=== Begin Enclosure ===

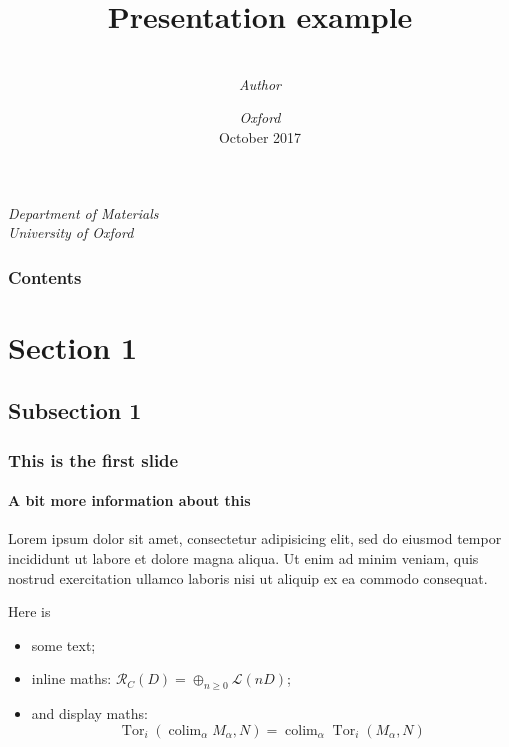 


\title[Presentation]
	{%
		Presentation example
	} %
\author%
	{%
		\\
		\textit{Author}
	}
\institute%
	{%
		\textit{Department of Materials}\\
		\textit{University of Oxford}
	}
\date[DCG]%
	{%
		\textit{Oxford}\\
		October 2017
	}


	\begin{frame}[plain]
		\titlepage
	\end{frame}
	\begin{frame}
		\frametitle{Contents}
		\framesubtitle{\inserttitle}
		\tableofcontents
	\end{frame}
	\section{Section 1}
	\subsection{Subsection 1}
	\begin{frame}
		\frametitle{This is the first slide}
		\framesubtitle{A bit more information about this}
		
		Lorem ipsum dolor sit amet, consectetur adipisicing elit, sed do eiusmod
		tempor incididunt ut labore et dolore magna aliqua. Ut enim ad minim veniam,
		quis nostrud exercitation ullamco laboris nisi ut aliquip ex ea commodo
		consequat.
		
		Here is
		\the\paperwidth
		\begin{itemize}
			\item some text;
			\item inline maths: $\mathcal{R}_C(D)=\oplus_{n\geqslant0}\mathcal{L}(nD)$;
			\item and display maths:
			\[
			\operatorname{Tor}_i(\operatorname{colim}_\alpha M_\alpha, N)
			= \operatorname{colim}_\alpha\operatorname{Tor}_i(M_\alpha,N)
			\]
		\end{itemize}
		
	\end{frame}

=== End Enclosure ===

__Action item__.
Print out the complete listing above exactly, dropping each image.

__Answer area__.
\title[Presentation]
	{%
		Presentation example
	} %
\author%
	{%
		\\
		\textit{Author}
	}
\institute%
	{%
		\textit{Department of Materials}\\
		\textit{University of Oxford}
	}
\date[DCG]%
	{%
		\textit{Oxford}\\
		October 2017
	}


	\begin{frame}[plain]
		\titlepage
	\end{frame}
	\begin{frame}
		\frametitle{Contents}
		\framesubtitle{\inserttitle}
		\tableofcontents
	\end{frame}
	\section{Section 1}
	\subsection{Subsection 1}
	\begin{frame}
		\frametitle{This is the first slide}
		\framesubtitle{A bit more information about this}
		
		Lorem ipsum dolor sit amet, consectetur adipisicing elit, sed do eiusmod
		tempor incididunt ut labore et dolore magna aliqua. Ut enim ad minim veniam,
		quis nostrud exercitation ullamco laboris nisi ut aliquip ex ea commodo
		consequat.
		
		Here is
		\the\paperwidth
		\begin{itemize}
			\item some text;
			\item inline maths: $\mathcal{R}_C(D)=\oplus_{n\geqslant0}\mathcal{L}(nD)$;
			\item and display maths:
			\[
			\operatorname{Tor}_i(\operatorname{colim}_\alpha M_\alpha, N)
			= \operatorname{colim}_\alpha\operatorname{Tor}_i(M_\alpha,N)
			\]
		\end{itemize}
		
	\end{frame}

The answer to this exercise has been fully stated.